# Have you ever heard a squirrel scream?



## Monique (Jul 31, 2010)

I think I have. I'm not sure. It was about 2:30 in the morning. I was sleeping and woke up to the most awful, blood curdling scream. Seriously. Both Monkey and me flew out of bed. No other sound followed at all. I looked around today for some sign of what had happened, but found bupkis.

Never did get back to sleep.


----------



## Daniel Arenson (Apr 11, 2010)

Monique said:


> I think I have. I'm not sure. It was about 2:30 in the morning. I was sleeping and woke up to the most awful, blood curdling scream. Seriously. Both Monkey and me flew out of bed. No other sound followed at all. I looked around today for some sign of what had happened, but found bupkis.
> 
> Never did get back to sleep.


Could it have been a cat? Cats (especially when in heat) can scream LOUDLY, and the sound is very human-like and disturbing.


----------



## A. Rosaria (Sep 12, 2010)

Are you sure it was a squirrel and not a big cat or something else like...spooky stuff?


----------



## ◄ Jess ► (Apr 21, 2010)

Daniel Arenson said:


> Could it have been a cat? Cats (especially when in heat) can scream LOUDLY, and the sound is very human-like and disturbing.


That would be my guess. They yowl a lot when they're in heat and then when they uh, get some action, they let out this horrible screaming sound. It's pretty disturbing.


----------



## Daniel Arenson (Apr 11, 2010)

Jessica Billings said:


> That would be my guess. They yowl a lot when they're in heat and then when they uh, get some action, they let out this horrible screaming sound. It's pretty disturbing.

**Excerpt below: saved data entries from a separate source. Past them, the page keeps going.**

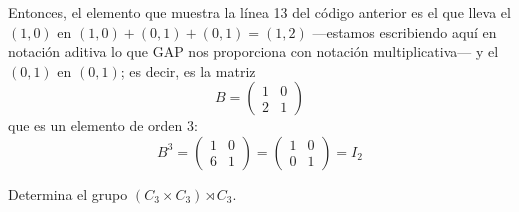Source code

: \documentclass[a4paper, 11pt]{article}
\begin{document}
  Entonces, el elemento que muestra la línea 13 del código anterior es el que lleva el $(1,0)$ en $(1,0)+(0,1)+(0,1) = (1,2)$ ---estamos escribiendo aquí en notación aditiva lo que GAP nos proporciona con notación multiplicativa--- y el $(0,1)$ en $(0,1)$; es decir, es la matriz
  \[
  B = \left(
  \begin{array}{cc}
      1 & 0 \\
      2 & 1
  \end{array}
  \right)
  \]
  que es un elemento de orden 3:
  \[
  B^3 = \left(
  \begin{array}{cc}
      1 & 0 \\
      6 & 1
  \end{array}
  \right) =
  \left(
  \begin{array}{cc}
      1 & 0 \\
      0 & 1
  \end{array}
  \right) = I_2
  \]

  \begin{apartado}
      Determina el grupo  $(C_3 \times C_3) \rtimes C_3$.
  \end{apartado}
\end{document}
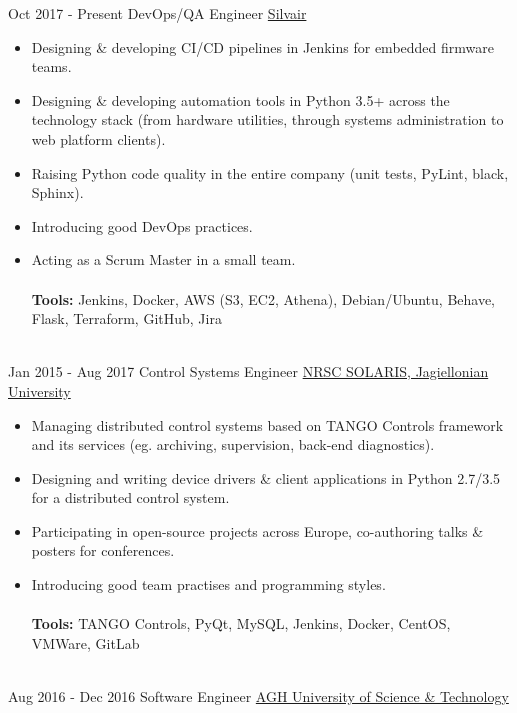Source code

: \documentclass[letterpaper]{twentysecondcv} %
\begin{document}
\begin{twenty} %
\twentyitem
    	{Oct 2017 -}
		{Present}
        {DevOps/QA Engineer}
        {\href{http://www.silvair.com/}{Silvair}}
        {}
        {\begin{itemize}
        \item Designing \& developing CI/CD pipelines in Jenkins for embedded firmware teams.
        \item Designing \& developing automation tools in Python 3.5+ across the technology stack (from hardware utilities, through systems administration to web platform clients).
        \item Raising Python code quality in the entire company (unit tests, PyLint, black, Sphinx).
        \item Introducing good DevOps practices.
        \item Acting as a Scrum Master in a small team.
        \\\\
        \textbf{Tools:} Jenkins, Docker, AWS (S3, EC2, Athena), Debian/Ubuntu, Behave, Flask, Terraform, GitHub, Jira
        \end{itemize}}
        \\
	\twentyitem
    	{Jan 2015 -}
		{Aug 2017}
        {Control Systems Engineer}
        {\href{http://www.synchrotron.uj.edu.pl/en}{NRSC SOLARIS, Jagiellonian University}}
        {}
        {
        {\begin{itemize}
        \item Managing distributed control systems based on TANGO Controls framework and its services (eg. archiving, supervision, back-end diagnostics).
        \item Designing and writing device drivers \& client applications in Python 2.7/3.5 for a distributed control system.
        \item Participating in open-source projects across Europe, co-authoring talks \& posters for conferences.
        \item Introducing good team practises and programming styles.
    	\\\\
    	\textbf{Tools:} TANGO Controls, PyQt, MySQL, Jenkins, Docker, CentOS, VMWare, GitLab
    \end{itemize}}
        }
    \\   
    \twentyitem
   		{Aug 2016 -}
		{Dec 2016}
        {Software Engineer}
        {\href{http://www.eaiib.agh.edu.pl/}{AGH University of Science \& Technology}}

\end{twenty}
\end{document}
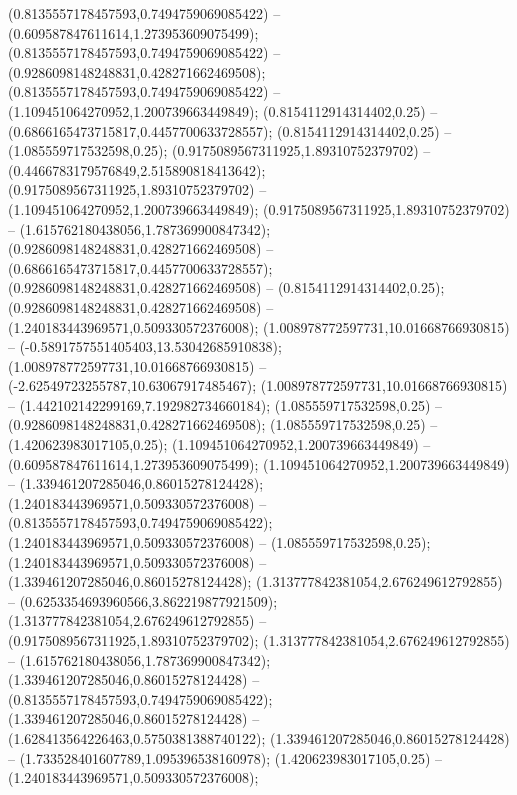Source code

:  (0.8135557178457593,0.7494759069085422) -- (0.609587847611614,1.273953609075499);
 (0.8135557178457593,0.7494759069085422) -- (0.9286098148248831,0.428271662469508);
 (0.8135557178457593,0.7494759069085422) -- (1.109451064270952,1.200739663449849);
 (0.8154112914314402,0.25) -- (0.6866165473715817,0.4457700633728557);
 (0.8154112914314402,0.25) -- (1.085559717532598,0.25);
 (0.9175089567311925,1.89310752379702) -- (0.4466783179576849,2.515890818413642);
 (0.9175089567311925,1.89310752379702) -- (1.109451064270952,1.200739663449849);
 (0.9175089567311925,1.89310752379702) -- (1.615762180438056,1.787369900847342);
 (0.9286098148248831,0.428271662469508) -- (0.6866165473715817,0.4457700633728557);
 (0.9286098148248831,0.428271662469508) -- (0.8154112914314402,0.25);
 (0.9286098148248831,0.428271662469508) -- (1.240183443969571,0.509330572376008);
 (1.008978772597731,10.01668766930815) -- (-0.5891757551405403,13.53042685910838);
 (1.008978772597731,10.01668766930815) -- (-2.62549723255787,10.63067917485467);
 (1.008978772597731,10.01668766930815) -- (1.442102142299169,7.192982734660184);
 (1.085559717532598,0.25) -- (0.9286098148248831,0.428271662469508);
 (1.085559717532598,0.25) -- (1.420623983017105,0.25);
 (1.109451064270952,1.200739663449849) -- (0.609587847611614,1.273953609075499);
 (1.109451064270952,1.200739663449849) -- (1.339461207285046,0.86015278124428);
 (1.240183443969571,0.509330572376008) -- (0.8135557178457593,0.7494759069085422);
 (1.240183443969571,0.509330572376008) -- (1.085559717532598,0.25);
 (1.240183443969571,0.509330572376008) -- (1.339461207285046,0.86015278124428);
 (1.313777842381054,2.676249612792855) -- (0.6253354693960566,3.862219877921509);
 (1.313777842381054,2.676249612792855) -- (0.9175089567311925,1.89310752379702);
 (1.313777842381054,2.676249612792855) -- (1.615762180438056,1.787369900847342);
 (1.339461207285046,0.86015278124428) -- (0.8135557178457593,0.7494759069085422);
 (1.339461207285046,0.86015278124428) -- (1.628413564226463,0.5750381388740122);
 (1.339461207285046,0.86015278124428) -- (1.733528401607789,1.095396538160978);
 (1.420623983017105,0.25) -- (1.240183443969571,0.509330572376008);

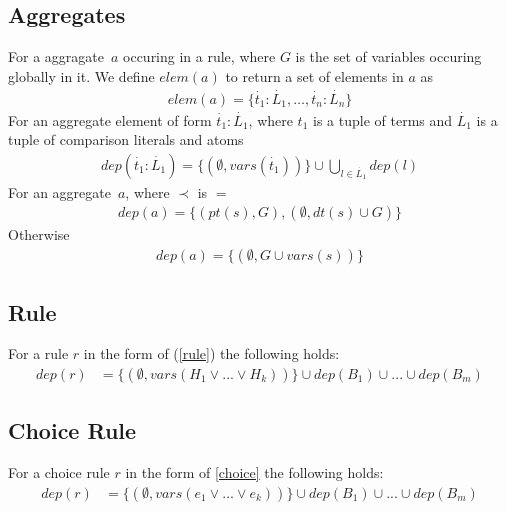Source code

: \documentclass{article}
\newcommand{\tuple}[1]{\dot{#1}}
\newcommand{\set}[1]{\{#1\}}
\begin{document}
	\subsection{Aggregates}
	For a aggragate~$a$ occuring in a rule, where $G$ is the set of variables occuring globally in it.
	We define $elem(a)$ to return a set of elements in $a$ as
	\begin{align*}
		elem(a) = \set{\tuple{t_1} : \tuple{L_1}, \dots , \tuple{t_n} : \tuple{L_n}}
	\end{align*}
	For an aggregate element of form $\tuple{t_1} : \tuple{L_1}$, where $t_1$ is a tuple of terms and $\tuple{L_1}$ is a tuple of comparison literals and atoms
	\begin{align*}
		dep(\tuple{t_1} : \tuple{L_1}) = \set{(\emptyset, vars(\tuple{t_1}))} \cup \bigcup_{l \in \tuple{L_1}} dep(l)
	\end{align*}
	For an aggregate~$a$, where $\prec$ is $=$
	\begin{align*}
		dep(a) = \set{(pt(s), G), (\emptyset, dt(s) \cup G)}
	\end{align*}
	Otherwise
	\begin{align*}
		dep(a) = \set{(\emptyset, G \cup vars(s))}
	\end{align*}

	\subsection{Rule}
	For a rule $r$ in the form of (\ref{rule}) the following holds:
	\begin{align*}
		dep(r) &= \set{(\emptyset, vars(H_1\vee ... \vee H_k))} \cup dep(B_1) \cup ... \cup dep(B_m)
	\end{align*}

	\subsection{Choice Rule}
	For a choice rule $r$ in the form of \eqref{choice} the following holds:
	\begin{align*}
		dep(r) &= \set{(\emptyset, vars(e_1\vee ... \vee e_k))} \cup dep(B_1) \cup ... \cup dep(B_m)
	\end{align*}
\end{document}
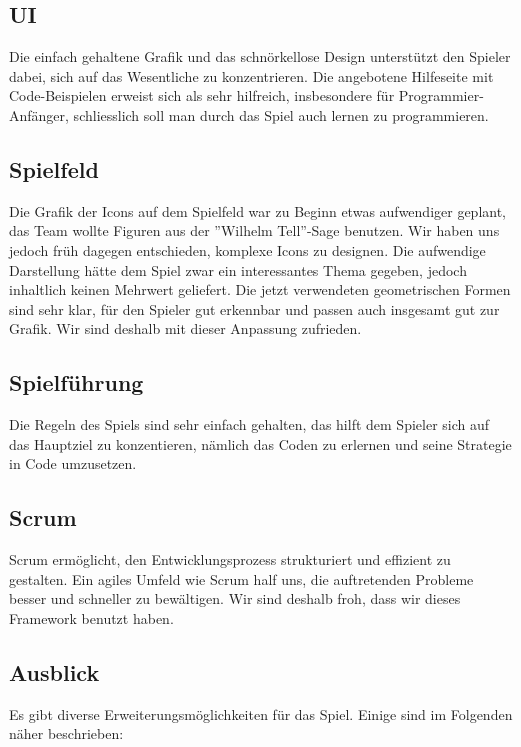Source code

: \documentclass[11pt,a4paper,titlepage]{article}
\begin{document}
\subsection{UI}

Die einfach gehaltene Grafik und das schnörkellose Design unterstützt den Spieler dabei, sich auf das Wesentliche zu konzentrieren.
Die angebotene Hilfeseite mit Code-Beispielen erweist sich als sehr hilfreich, insbesondere für Programmier-Anfänger, schliesslich soll man durch das Spiel auch lernen zu programmieren.

\subsection{Spielfeld}

Die Grafik der Icons auf dem Spielfeld war zu Beginn etwas aufwendiger geplant, das Team wollte Figuren aus der ''Wilhelm Tell''-Sage benutzen. Wir haben uns jedoch früh dagegen entschieden, komplexe Icons zu designen. Die aufwendige Darstellung hätte dem Spiel zwar ein interessantes Thema gegeben, jedoch inhaltlich keinen Mehrwert geliefert. Die jetzt verwendeten geometrischen Formen sind sehr klar, für den Spieler gut erkennbar und passen auch insgesamt gut zur Grafik. Wir sind deshalb mit dieser Anpassung zufrieden.

\subsection{Spielführung}

Die Regeln des Spiels sind sehr einfach gehalten, das hilft dem Spieler sich auf das Hauptziel zu konzentieren, nämlich das Coden zu erlernen und seine Strategie in Code umzusetzen.

\subsection{Scrum}
Scrum ermöglicht, den Entwicklungsprozess strukturiert und effizient zu gestalten. Ein agiles Umfeld wie Scrum half uns, die auftretenden Probleme besser und schneller zu bewältigen. Wir sind deshalb froh, dass wir dieses Framework benutzt haben.

\subsection{Ausblick}

Es gibt diverse Erweiterungsmöglichkeiten für das Spiel. Einige sind im Folgenden näher beschrieben:
\end{document}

The street I grew up on had many stray cats. Those things would "get it on" and start screaming. Horrible sounds.


----------



## Steven L. Hawk (Jul 10, 2010)

Monster in the closet.  Definitely.


----------



## Monique (Jul 31, 2010)

Steven L. Hawk said:


> Monster in the closet. Definitely.


Oh, thanks for that! 

I suppose it could have been a cat. But, it was just one "scream" and then...nothing. It's hard to say what it was since I was asleep when I heard it. But, *shiver* it was creepy.

My cat and I walked the house and then watched TV. We didn't get back to sleep.


----------



## Brenda Carroll (May 21, 2009)

I've heard squirrels, rabbits, deers, grasshoppers, opossum, raccoon... oh, that was a commercial! Loved it. Oh! Look! There it is now.


----------



## Meredith Sinclair (May 21, 2009)

How did I *ever* stay away soooo long from the KB! I say Brendan's *STILL* got it! I have missed you so much my KB friends!


----------



## crebel (Jan 15, 2009)

A rabbit scream as an owl or whatever gets them is the worst!  It sounds like a baby or child screaming.  I can't get back to sleep if awakened by a rabbit scream.  I hope that isn't what you heard.  Yucky.


----------



## Atunah (Nov 20, 2008)

We have large trees around the apartments and I hear the squirrels scream all the time. They scream very loud and boy when they fight with each other they go insane  . Crazy sounds coming out of them for sure.


----------



## Jeff (Oct 28, 2008)

I've known a few screaming squirrels - does that count?


----------



## NogDog (May 1, 2009)

crebel said:


> A rabbit scream as an owl or whatever gets them is the worst! It sounds like a baby or child screaming. I can't get back to sleep if awakened by a rabbit scream. I hope that isn't what you heard. Yucky.


I was also going to say that I've heard rabbits scream: surprisingly loud for what we tend to think of as a quiet animal.


----------



## Guest (Sep 25, 2010)

*Oh Bullwinkle, that trick never works!*


----------



## Meredith Sinclair (May 21, 2009)

OK... SERIOUSLY PEOPLES! Did no one else think Brendan's video was funny?


----------



## Monique (Jul 31, 2010)

Meredith Sinclair said:


> OK... SERIOUSLY PEOPLES! Did no one else think Brendan's video was funny?


I love that commercial. If only my squirrel sounded like that!


----------



## Meredith Sinclair (May 21, 2009)

Monique said:


> I love that commercial. If only my squirrel sounded like that!


Is it a scary scream


----------



## Monique (Jul 31, 2010)

Meredith Sinclair said:


> Is it a scary scream


Whatever I heard last night, it was chilling. Not for children:


Spoiler



It was unmistakably the sound a creature makes in fear and agony right before it dies.


----------



## Betsy the Quilter (Oct 27, 2008)

Fox in heat sound like that, but it's the wrong time of year.

Screech owls are also pretty scary....

Betsy


----------



## Monique (Jul 31, 2010)

Betsy the Quilter said:


> Fox in heat sound like that, but it's the wrong time of year.
> 
> Screech owls are also pretty scary....
> 
> Betsy


I live in the city, so a fox would be pretty unusual. I know there are owls about sometimes, but... Wow, I just don't know. I just hope there's no screamin' tonight. I'm pooped.


----------



## KathyBell (Nov 7, 2009)

Betcha it was a rabbit. One of ours got loose and went into the neighbour's garden, so I of course had to play stalker and catch it. This was a semi-wild rabbit, not a fully pet. Should have heard the poor thing cry when I pounced on it, and the screech seemed to last forever! Quite loud.


----------